§ What you should do
Leaving out every picture, output the records below exactly as they are.
== Segment start ==
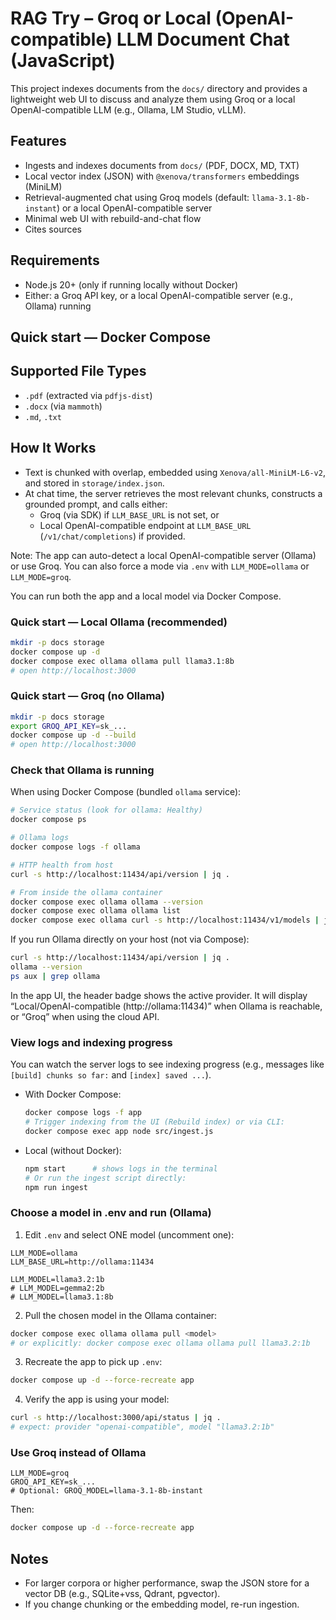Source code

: # RAG Try – Groq or Local (OpenAI-compatible) LLM Document Chat (JavaScript)

This project indexes documents from the `docs/` directory and provides a lightweight web UI to discuss and analyze them using Groq or a local OpenAI-compatible LLM (e.g., Ollama, LM Studio, vLLM).

## Features
- Ingests and indexes documents from `docs/` (PDF, DOCX, MD, TXT)
- Local vector index (JSON) with `@xenova/transformers` embeddings (MiniLM)
- Retrieval-augmented chat using Groq models (default: `llama-3.1-8b-instant`) or a local OpenAI-compatible server
- Minimal web UI with rebuild-and-chat flow
- Cites sources

## Requirements
- Node.js 20+ (only if running locally without Docker)
- Either: a Groq API key, or a local OpenAI-compatible server (e.g., Ollama) running

## Quick start — Docker Compose

## Supported File Types
- `.pdf` (extracted via `pdfjs-dist`)
- `.docx` (via `mammoth`)
- `.md`, `.txt`

## How It Works
- Text is chunked with overlap, embedded using `Xenova/all-MiniLM-L6-v2`, and stored in `storage/index.json`.
- At chat time, the server retrieves the most relevant chunks, constructs a grounded prompt, and calls either:
  - Groq (via SDK) if `LLM_BASE_URL` is not set, or
  - Local OpenAI-compatible endpoint at `LLM_BASE_URL` (`/v1/chat/completions`) if provided.

Note: The app can auto-detect a local OpenAI-compatible server (Ollama) or use Groq. You can also force a mode via `.env` with `LLM_MODE=ollama` or `LLM_MODE=groq`.

You can run both the app and a local model via Docker Compose.

### Quick start — Local Ollama (recommended)
```bash
mkdir -p docs storage
docker compose up -d
docker compose exec ollama ollama pull llama3.1:8b
# open http://localhost:3000
```

### Quick start — Groq (no Ollama)
```bash
mkdir -p docs storage
export GROQ_API_KEY=sk_...
docker compose up -d --build
# open http://localhost:3000
```


### Check that Ollama is running

When using Docker Compose (bundled `ollama` service):

```bash
# Service status (look for ollama: Healthy)
docker compose ps

# Ollama logs
docker compose logs -f ollama

# HTTP health from host
curl -s http://localhost:11434/api/version | jq .

# From inside the ollama container
docker compose exec ollama ollama --version
docker compose exec ollama ollama list
docker compose exec ollama curl -s http://localhost:11434/v1/models | jq .
```

If you run Ollama directly on your host (not via Compose):

```bash
curl -s http://localhost:11434/api/version | jq .
ollama --version
ps aux | grep ollama
```

In the app UI, the header badge shows the active provider. It will display
“Local/OpenAI-compatible (http://ollama:11434)” when Ollama is reachable, or “Groq” when using the cloud API.

### View logs and indexing progress

You can watch the server logs to see indexing progress (e.g., messages like `[build] chunks so far:` and `[index] saved ...`).

- With Docker Compose:
  ```bash
  docker compose logs -f app
  # Trigger indexing from the UI (Rebuild index) or via CLI:
  docker compose exec app node src/ingest.js
  ```

- Local (without Docker):
  ```bash
  npm start      # shows logs in the terminal
  # Or run the ingest script directly:
  npm run ingest
  ```

### Choose a model in .env and run (Ollama)

1) Edit `.env` and select ONE model (uncomment one):
```
LLM_MODE=ollama
LLM_BASE_URL=http://ollama:11434

LLM_MODEL=llama3.2:1b
# LLM_MODEL=gemma2:2b
# LLM_MODEL=llama3.1:8b
```

2) Pull the chosen model in the Ollama container:
```bash
docker compose exec ollama ollama pull <model>
# or explicitly: docker compose exec ollama ollama pull llama3.2:1b
```

3) Recreate the app to pick up `.env`:
```bash
docker compose up -d --force-recreate app
```

4) Verify the app is using your model:
```bash
curl -s http://localhost:3000/api/status | jq .
# expect: provider "openai-compatible", model "llama3.2:1b"
```

### Use Groq instead of Ollama
```
LLM_MODE=groq
GROQ_API_KEY=sk_...
# Optional: GROQ_MODEL=llama-3.1-8b-instant
```
Then:
```bash
docker compose up -d --force-recreate app
```


## Notes
- For larger corpora or higher performance, swap the JSON store for a vector DB (e.g., SQLite+vss, Qdrant, pgvector).
- If you change chunking or the embedding model, re-run ingestion.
== Segment end ==
§ Reply to the task
Source code

: # RAG Try – Groq or Local (OpenAI-compatible) LLM Document Chat (JavaScript)

This project indexes documents from the `docs/` directory and provides a lightweight web UI to discuss and analyze them using Groq or a local OpenAI-compatible LLM (e.g., Ollama, LM Studio, vLLM).

## Features
- Ingests and indexes documents from `docs/` (PDF, DOCX, MD, TXT)
- Local vector index (JSON) with `@xenova/transformers` embeddings (MiniLM)
- Retrieval-augmented chat using Groq models (default: `llama-3.1-8b-instant`) or a local OpenAI-compatible server
- Minimal web UI with rebuild-and-chat flow
- Cites sources

## Requirements
- Node.js 20+ (only if running locally without Docker)
- Either: a Groq API key, or a local OpenAI-compatible server (e.g., Ollama) running

## Quick start — Docker Compose

## Supported File Types
- `.pdf` (extracted via `pdfjs-dist`)
- `.docx` (via `mammoth`)
- `.md`, `.txt`

## How It Works
- Text is chunked with overlap, embedded using `Xenova/all-MiniLM-L6-v2`, and stored in `storage/index.json`.
- At chat time, the server retrieves the most relevant chunks, constructs a grounded prompt, and calls either:
  - Groq (via SDK) if `LLM_BASE_URL` is not set, or
  - Local OpenAI-compatible endpoint at `LLM_BASE_URL` (`/v1/chat/completions`) if provided.

Note: The app can auto-detect a local OpenAI-compatible server (Ollama) or use Groq. You can also force a mode via `.env` with `LLM_MODE=ollama` or `LLM_MODE=groq`.

You can run both the app and a local model via Docker Compose.

### Quick start — Local Ollama (recommended)
```bash
mkdir -p docs storage
docker compose up -d
docker compose exec ollama ollama pull llama3.1:8b
# open http://localhost:3000
```

### Quick start — Groq (no Ollama)
```bash
mkdir -p docs storage
export GROQ_API_KEY=sk_...
docker compose up -d --build
# open http://localhost:3000
```


### Check that Ollama is running

When using Docker Compose (bundled `ollama` service):

```bash
# Service status (look for ollama: Healthy)
docker compose ps

# Ollama logs
docker compose logs -f ollama

# HTTP health from host
curl -s http://localhost:11434/api/version | jq .

# From inside the ollama container
docker compose exec ollama ollama --version
docker compose exec ollama ollama list
docker compose exec ollama curl -s http://localhost:11434/v1/models | jq .
```

If you run Ollama directly on your host (not via Compose):

```bash
curl -s http://localhost:11434/api/version | jq .
ollama --version
ps aux | grep ollama
```

In the app UI, the header badge shows the active provider. It will display
“Local/OpenAI-compatible (http://ollama:11434)” when Ollama is reachable, or “Groq” when using the cloud API.

### View logs and indexing progress

You can watch the server logs to see indexing progress (e.g., messages like `[build] chunks so far:` and `[index] saved ...`).

- With Docker Compose:
  ```bash
  docker compose logs -f app
  # Trigger indexing from the UI (Rebuild index) or via CLI:
  docker compose exec app node src/ingest.js
  ```

- Local (without Docker):
  ```bash
  npm start      # shows logs in the terminal
  # Or run the ingest script directly:
  npm run ingest
  ```

### Choose a model in .env and run (Ollama)

1) Edit `.env` and select ONE model (uncomment one):
```
LLM_MODE=ollama
LLM_BASE_URL=http://ollama:11434

LLM_MODEL=llama3.2:1b
# LLM_MODEL=gemma2:2b
# LLM_MODEL=llama3.1:8b
```

2) Pull the chosen model in the Ollama container:
```bash
docker compose exec ollama ollama pull <model>
# or explicitly: docker compose exec ollama ollama pull llama3.2:1b
```

3) Recreate the app to pick up `.env`:
```bash
docker compose up -d --force-recreate app
```

4) Verify the app is using your model:
```bash
curl -s http://localhost:3000/api/status | jq .
# expect: provider "openai-compatible", model "llama3.2:1b"
```

### Use Groq instead of Ollama
```
LLM_MODE=groq
GROQ_API_KEY=sk_...
# Optional: GROQ_MODEL=llama-3.1-8b-instant
```
Then:
```bash
docker compose up -d --force-recreate app
```


## Notes
- For larger corpora or higher performance, swap the JSON store for a vector DB (e.g., SQLite+vss, Qdrant, pgvector).
- If you change chunking or the embedding model, re-run ingestion.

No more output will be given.